Precision of LVIS and MISR canopy height estimates for desert grassland shrub canopies assessed with field and UAV estimates in multiscale approach

Authors: CHOPPING, MARK - Montclair State University; ASLAN, ASLAN - Montclair State University; HOFTON, MICHELLE - University Of Maryland; BLAIR, JAMES - Goddard Space Flight Center; LALIBERTE, ANDREA - New Mexico State University; Rango, Albert

Submitted to: IEEE IGARSS Annual Proceedings
Publication Type: Proceedings
Publication Acceptance Date: 7/15/2010
Publication Date: 7/25/2010
Citation: Chopping, M., Aslan, A., Hofton, M., Blair, J., Laliberte, A.S., Rango, A. 2010. Precision of LVIS and MISR canopy height estimates for desert grassland shrub canopies assessed with field and UAV estimates in multiscale approach [abstract]. 2010 IEEE International Symposium on Geoscience and Remote Sensing. July 25-30, 2010, Honolulu, Hawaii. TUP2.PM.7.

Interpretive Summary:

Technical Abstract: Many science questions in large-scale terrestrial ecology are concerned with changes in the Earth’s carbon cycle and ecosystems and the consequences for the Earth's carbon budget, ecosystem sustainability, and biodiversity [1]. To address these questions, we must know the distribution of aboveground woody carbon stocks; how much, where, and why woody carbon stocks are changing; and what proportion of the annual net flux to/from land is the result of disturbance and recovery [2]. These questions can be addressed using measures of forest canopy physical structure (horizontal and vertical distributions) through the synergistic use of data from lidar and radar remote sensing instruments [3]. Although satellite systems with global observing capability are at least eight years away [4] many studies are being conducted to assess the capabilities and limitations of these technologies.
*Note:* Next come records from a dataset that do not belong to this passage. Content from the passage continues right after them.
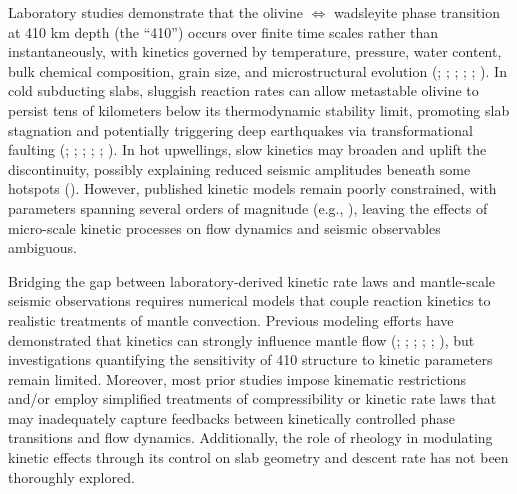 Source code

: \documentclass[
  paper=a4,
  ,captions=tableheading
]{scrartcl}
\begin{document}
Laboratory studies demonstrate that the olivine \(\Leftrightarrow\)
wadsleyite phase transition at 410 km depth (the ``410'') occurs over
finite time scales rather than instantaneously, with kinetics governed
by temperature, pressure, water content, bulk chemical composition,
grain size, and microstructural evolution
(;
;
;
;
;
). In cold subducting
slabs, sluggish reaction rates can allow metastable olivine to persist
tens of kilometers below its thermodynamic stability limit, promoting
slab stagnation and potentially triggering deep earthquakes via
transformational faulting (; ;
;
;
;
). In hot
upwellings, slow kinetics may broaden and uplift the discontinuity,
possibly explaining reduced seismic amplitudes beneath some hotspots
(). However, published
kinetic models remain poorly constrained, with parameters spanning
several orders of magnitude (e.g., ), leaving the effects of micro-scale kinetic processes on
flow dynamics and seismic observables ambiguous.

Bridging the gap between laboratory-derived kinetic rate laws and
mantle-scale seismic observations requires numerical models that couple
reaction kinetics to realistic treatments of mantle convection. Previous
modeling efforts have demonstrated that kinetics can strongly influence
mantle flow (;
;
;
;
;
), but
investigations quantifying the sensitivity of 410 structure to kinetic
parameters remain limited. Moreover, most prior studies impose kinematic
restrictions and/or employ simplified treatments of compressibility or
kinetic rate laws that may inadequately capture feedbacks between
kinetically controlled phase transitions and flow dynamics.
Additionally, the role of rheology in modulating kinetic effects through
its control on slab geometry and descent rate has not been thoroughly
explored.
\end{document}
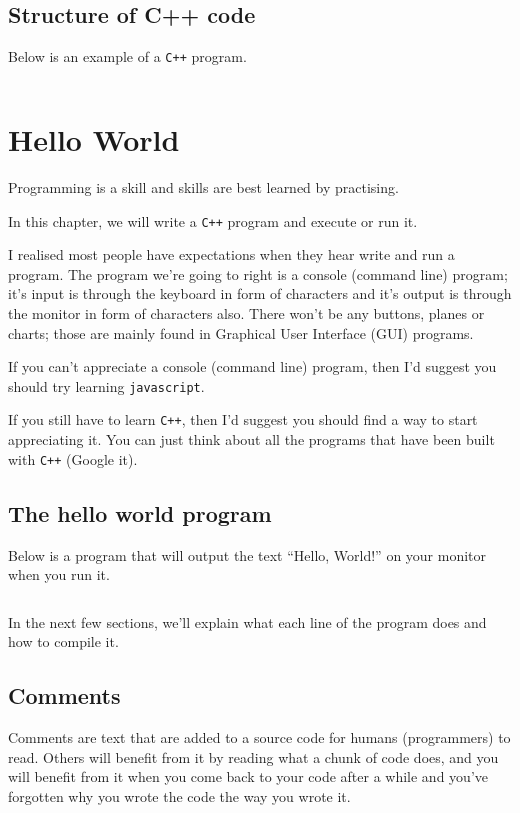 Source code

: \documentclass{book}
\begin{document}
\section{Structure of C++ code}
Below is an example of a \verb|C++| program.

\inputminted[linenos, frame=lines, fontsize=\small]{c++}{./csc-201/structure_of_cpp.cpp}

\chapter{Hello World}
Programming is a skill and skills are best learned by practising.

In this chapter, we will write a \verb|C++| program and execute or run it.

I realised most people have expectations when they hear write and run a program. The program we're going to right is a console (command line) program; it's input is through the keyboard in form of characters and it's output is through the monitor in form of characters also. There won't be any buttons, planes or charts; those are mainly found in Graphical User Interface (GUI) programs.

If you can't appreciate a console (command line) program, then I'd suggest you should try learning \verb|javascript|.

If you still have to learn \verb|C++|, then I'd suggest you should find a way to start appreciating it. You can just think about all the programs that have been built with \verb|C++| (Google it).

\section{The hello world program}

Below is a program that will output the text ``Hello, World!'' on your monitor when you run it.

\inputminted[linenos, frame=lines, fontsize=\small]{c++}{./csc-201/3-hello_world.cpp}

In the next few sections, we'll explain what each line of the program does and how to compile it.

\section{Comments}
Comments are text that are added to a source code for humans (programmers) to read. Others will benefit from it by reading what a chunk of code does, and you will benefit from it when you come back to your code after a while and you've forgotten why you wrote the code the way you wrote it.
\end{document}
It is known that full waveform lidar can provide good estimates of various canopy parameters, including height, in mediumdensity temperate forests, while performance in dense tropical and boreal forest and in shrub canopies is less well-defined. While savannas and grasslands with shrubs are low biomass environments, they are extensive, occupying around 40% of the terrestrial land area. The goal of the research described here was thus to determine the performance of the NASA Laser Vegetation Imaging Sensor (LVIS) in estimating canopy height and aboveground standing live woody biomass in desert grasslands in southern New Mexico, USA, a region in which shrubs have mostly displaced native grasslands over the last 120 years.